Write out the following listing's lines from the one with "### Past Affiliations" to the one with "- **Département d'informatique", exactly, with both included and no others.

Data to process
────
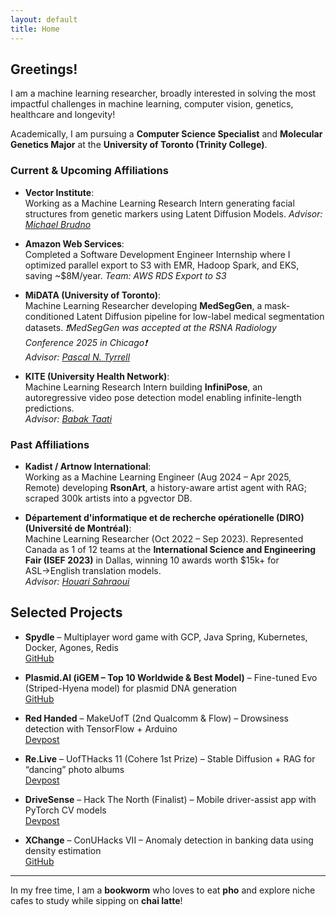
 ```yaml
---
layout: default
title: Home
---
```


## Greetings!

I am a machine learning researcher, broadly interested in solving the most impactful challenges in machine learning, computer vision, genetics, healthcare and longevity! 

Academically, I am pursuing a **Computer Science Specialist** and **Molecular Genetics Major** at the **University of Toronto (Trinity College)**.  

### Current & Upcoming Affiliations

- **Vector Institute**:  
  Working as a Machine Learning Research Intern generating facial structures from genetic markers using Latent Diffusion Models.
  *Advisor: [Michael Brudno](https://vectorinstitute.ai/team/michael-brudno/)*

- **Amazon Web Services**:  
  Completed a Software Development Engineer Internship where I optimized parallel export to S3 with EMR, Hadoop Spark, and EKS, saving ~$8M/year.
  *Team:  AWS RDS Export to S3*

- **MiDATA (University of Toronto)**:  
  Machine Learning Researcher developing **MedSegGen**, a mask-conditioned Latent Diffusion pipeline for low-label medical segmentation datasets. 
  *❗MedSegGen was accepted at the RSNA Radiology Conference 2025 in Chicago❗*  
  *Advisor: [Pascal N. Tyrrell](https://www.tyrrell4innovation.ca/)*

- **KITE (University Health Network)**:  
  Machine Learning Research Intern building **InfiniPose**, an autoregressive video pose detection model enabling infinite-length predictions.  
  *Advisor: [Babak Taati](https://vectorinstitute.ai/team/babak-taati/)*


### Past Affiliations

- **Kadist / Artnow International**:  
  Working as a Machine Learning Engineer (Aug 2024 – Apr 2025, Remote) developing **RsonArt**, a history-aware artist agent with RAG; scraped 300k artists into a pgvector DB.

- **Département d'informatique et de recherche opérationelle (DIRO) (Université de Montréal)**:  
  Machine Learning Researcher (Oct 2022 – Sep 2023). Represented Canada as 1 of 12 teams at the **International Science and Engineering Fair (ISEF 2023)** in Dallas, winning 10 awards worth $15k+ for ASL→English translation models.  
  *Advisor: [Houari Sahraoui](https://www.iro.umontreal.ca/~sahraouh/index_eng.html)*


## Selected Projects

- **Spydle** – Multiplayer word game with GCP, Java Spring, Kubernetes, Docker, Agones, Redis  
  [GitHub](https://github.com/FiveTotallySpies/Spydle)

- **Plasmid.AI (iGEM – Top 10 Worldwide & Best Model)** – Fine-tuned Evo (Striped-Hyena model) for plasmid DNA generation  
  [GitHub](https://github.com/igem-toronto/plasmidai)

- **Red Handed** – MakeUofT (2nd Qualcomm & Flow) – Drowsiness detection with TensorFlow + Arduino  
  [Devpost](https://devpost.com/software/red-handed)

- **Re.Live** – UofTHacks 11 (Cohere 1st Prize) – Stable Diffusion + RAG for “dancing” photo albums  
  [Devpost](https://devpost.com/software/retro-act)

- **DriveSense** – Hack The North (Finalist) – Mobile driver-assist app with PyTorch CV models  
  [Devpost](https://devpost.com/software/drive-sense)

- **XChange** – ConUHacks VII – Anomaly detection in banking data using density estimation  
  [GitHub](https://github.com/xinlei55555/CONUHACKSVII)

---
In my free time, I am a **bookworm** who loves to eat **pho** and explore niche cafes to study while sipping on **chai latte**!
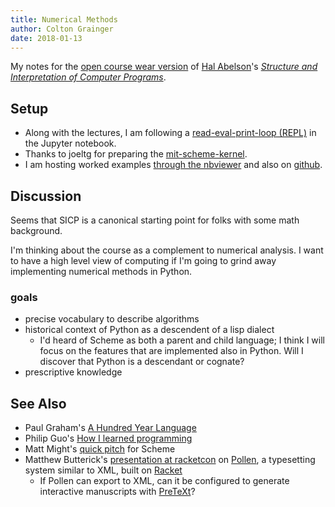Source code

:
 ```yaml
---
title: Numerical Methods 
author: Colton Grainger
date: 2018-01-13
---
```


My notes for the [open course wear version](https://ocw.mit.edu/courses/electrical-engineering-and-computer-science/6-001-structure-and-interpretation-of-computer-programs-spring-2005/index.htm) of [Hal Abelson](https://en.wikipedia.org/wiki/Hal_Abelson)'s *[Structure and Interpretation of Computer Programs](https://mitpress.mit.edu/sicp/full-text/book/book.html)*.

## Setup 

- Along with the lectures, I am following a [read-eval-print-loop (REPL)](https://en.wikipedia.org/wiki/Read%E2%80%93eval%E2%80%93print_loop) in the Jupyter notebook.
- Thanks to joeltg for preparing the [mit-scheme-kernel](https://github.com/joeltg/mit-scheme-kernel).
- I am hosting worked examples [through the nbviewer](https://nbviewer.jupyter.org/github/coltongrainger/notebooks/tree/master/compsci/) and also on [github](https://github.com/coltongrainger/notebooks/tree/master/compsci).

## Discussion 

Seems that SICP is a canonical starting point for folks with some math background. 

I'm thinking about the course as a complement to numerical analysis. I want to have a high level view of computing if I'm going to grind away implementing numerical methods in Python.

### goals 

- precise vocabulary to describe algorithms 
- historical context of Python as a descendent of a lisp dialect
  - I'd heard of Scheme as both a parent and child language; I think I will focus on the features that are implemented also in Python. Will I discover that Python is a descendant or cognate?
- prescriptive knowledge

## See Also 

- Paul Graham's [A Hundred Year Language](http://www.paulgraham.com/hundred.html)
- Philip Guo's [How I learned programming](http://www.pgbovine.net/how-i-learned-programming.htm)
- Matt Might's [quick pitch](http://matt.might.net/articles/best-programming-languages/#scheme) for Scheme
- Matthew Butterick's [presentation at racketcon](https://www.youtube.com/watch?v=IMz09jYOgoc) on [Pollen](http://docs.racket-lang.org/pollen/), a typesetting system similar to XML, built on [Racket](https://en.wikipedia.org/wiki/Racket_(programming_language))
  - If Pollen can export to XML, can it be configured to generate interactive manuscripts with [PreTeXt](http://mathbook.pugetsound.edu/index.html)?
────
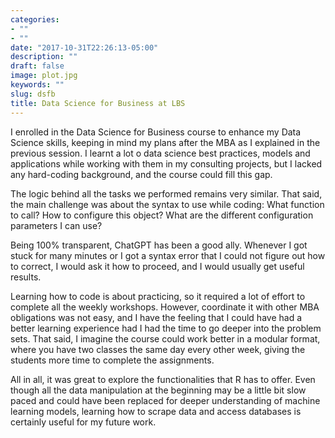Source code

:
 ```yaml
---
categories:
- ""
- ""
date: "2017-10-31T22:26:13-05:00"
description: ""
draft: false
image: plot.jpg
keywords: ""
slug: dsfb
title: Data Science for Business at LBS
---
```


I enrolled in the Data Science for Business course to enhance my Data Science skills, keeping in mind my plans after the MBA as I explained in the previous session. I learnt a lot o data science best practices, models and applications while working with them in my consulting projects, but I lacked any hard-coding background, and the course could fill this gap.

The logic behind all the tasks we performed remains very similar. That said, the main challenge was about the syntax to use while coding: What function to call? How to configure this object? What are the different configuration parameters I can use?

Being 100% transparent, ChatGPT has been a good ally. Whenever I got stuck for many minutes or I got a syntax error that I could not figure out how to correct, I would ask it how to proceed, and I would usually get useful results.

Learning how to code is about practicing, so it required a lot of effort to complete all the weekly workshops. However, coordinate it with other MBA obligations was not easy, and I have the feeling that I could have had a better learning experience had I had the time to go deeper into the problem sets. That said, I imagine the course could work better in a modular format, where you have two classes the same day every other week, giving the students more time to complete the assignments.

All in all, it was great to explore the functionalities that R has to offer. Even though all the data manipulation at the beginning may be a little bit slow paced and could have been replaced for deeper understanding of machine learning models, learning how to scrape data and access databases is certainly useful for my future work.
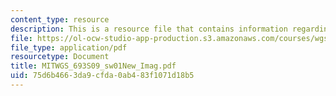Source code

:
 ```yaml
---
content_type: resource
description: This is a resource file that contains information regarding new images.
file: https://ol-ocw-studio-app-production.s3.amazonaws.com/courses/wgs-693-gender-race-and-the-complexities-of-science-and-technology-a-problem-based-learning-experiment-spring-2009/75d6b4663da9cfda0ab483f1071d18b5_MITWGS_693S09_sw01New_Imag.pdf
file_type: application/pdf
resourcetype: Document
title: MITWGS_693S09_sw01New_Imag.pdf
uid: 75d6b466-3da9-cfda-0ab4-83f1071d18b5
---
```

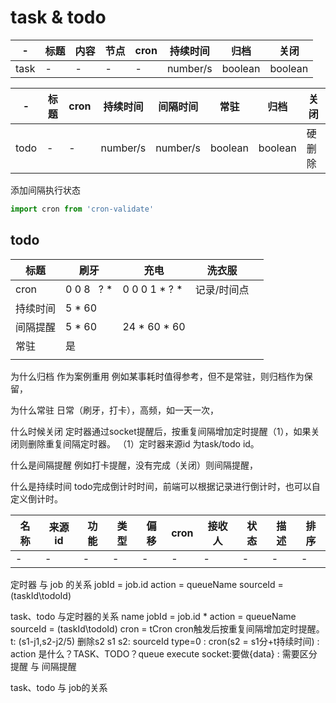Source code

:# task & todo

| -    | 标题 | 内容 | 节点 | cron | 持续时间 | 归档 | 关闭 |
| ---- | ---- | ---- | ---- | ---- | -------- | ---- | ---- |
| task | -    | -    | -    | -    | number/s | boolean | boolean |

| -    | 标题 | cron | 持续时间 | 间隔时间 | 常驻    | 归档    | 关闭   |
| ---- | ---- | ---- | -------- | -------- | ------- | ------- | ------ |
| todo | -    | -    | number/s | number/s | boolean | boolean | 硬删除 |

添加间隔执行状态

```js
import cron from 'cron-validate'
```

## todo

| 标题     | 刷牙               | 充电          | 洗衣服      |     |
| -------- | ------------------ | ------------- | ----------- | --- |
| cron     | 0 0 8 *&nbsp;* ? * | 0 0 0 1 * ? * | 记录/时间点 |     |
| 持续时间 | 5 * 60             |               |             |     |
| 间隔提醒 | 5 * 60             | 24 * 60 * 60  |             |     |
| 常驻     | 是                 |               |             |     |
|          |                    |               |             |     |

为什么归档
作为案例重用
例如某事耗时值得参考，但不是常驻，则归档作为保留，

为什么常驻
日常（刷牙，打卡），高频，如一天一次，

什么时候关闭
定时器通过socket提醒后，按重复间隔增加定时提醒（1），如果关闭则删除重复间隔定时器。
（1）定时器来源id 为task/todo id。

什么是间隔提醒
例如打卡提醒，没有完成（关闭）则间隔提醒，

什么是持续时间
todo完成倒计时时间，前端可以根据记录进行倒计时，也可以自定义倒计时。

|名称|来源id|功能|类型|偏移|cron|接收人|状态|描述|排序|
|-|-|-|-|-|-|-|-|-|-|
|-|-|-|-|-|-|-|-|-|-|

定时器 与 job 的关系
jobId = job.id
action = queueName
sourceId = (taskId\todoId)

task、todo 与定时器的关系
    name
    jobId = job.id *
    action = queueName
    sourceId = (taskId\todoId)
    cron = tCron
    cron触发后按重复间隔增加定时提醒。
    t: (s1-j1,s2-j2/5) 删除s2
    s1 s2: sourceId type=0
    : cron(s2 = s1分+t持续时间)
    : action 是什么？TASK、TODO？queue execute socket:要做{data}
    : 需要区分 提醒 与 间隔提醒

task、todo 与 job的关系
────
Task response
### Past Affiliations

- **Kadist / Artnow International**:  
  Working as a Machine Learning Engineer (Aug 2024 – Apr 2025, Remote) developing **RsonArt**, a history-aware artist agent with RAG; scraped 300k artists into a pgvector DB.

- **Département d'informatique et de recherche opérationelle (DIRO) (Université de Montréal)**:  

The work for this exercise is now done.